I write throughout the year, so while giving up on NaNo was a blow to my pride, it didn't hurt my page-count much. But I won NaNo the previous two years--in '10 because I was unemployed and had nothing better to do, in '11 because I guess I just had more energy. This year's defeat indicated larger problems.

I didn't realize how much I needed a break until I NaNo-Failed-To-WriMo.

So I took some time off. Three weeks, in fact. During that time I didn't try to write. Rather than trying to bend my protesting brain to the page, I cleaned, watched Netflix, slept, and read like a madwoman.

I'd forgotten how much I like reading. There was a reason I started this whole writing thing.

For anyone who's lit up both ends of the creative firecracker, I recommend bingeing on books.  I read serious books and "crunchy" books, YA and literary criticism, traditional and self-published, ebooks, audiobooks, paper, and hardback. I reread the Last Herald Mage trilogy. I finally read the latest Scott Lynch. I returned to Riverside. I even read an LGBT firefighter romance novel, which made me smile despite the "read that in a fanfic once" porn-industry sub-plot (yes, really). The binge reminded me how much I love falling into other worlds and stories, falling in love with characters like Atticus O'Sullivan, Wellington Books Esq., Deryn Sharp, Bard Stefan, Locke Lamora, and the Mad Duke Tremontaine.

Speaking of Wellington Books Esq...

I've finished the short story for +Tee Morris  and +Philippa Ballantine's The Ministry of Peculiar Occurrences: Tales from the Archives, and it's currently out with a handful of alpha readers.

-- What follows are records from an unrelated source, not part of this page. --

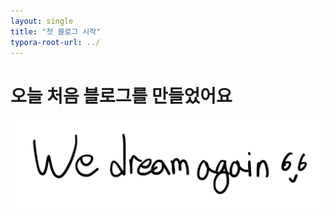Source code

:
 ```yaml
---
layout: single
title: "첫 블로그 시작" 
typora-root-url: ../
---
```


# 오늘 처음 블로그를 만들었어요

![we_dream_again](/images/2024-03-07-first/we_dream_again-1709882612121-1.jpg)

I should be right on time with the first draft.

Finishing a story after what had felt like a creative drought left me feeling like I was soaring in a chariot pulled by a team of Nyan-cats, because it was a great reminder of what I could do when I wasn't stretching myself too thin.

So, I have two writing-related resolutions for 2013:

1. Read at least one book a week, no matter what kind.
2. Learn how to burn a candle: one end at a time, because there will still be enough light to see by.

What gives you a creative high? Have you burned the candle at both ends? What do you do to relax when you've overtapped your creative well? What are your creative New Years Resolutions?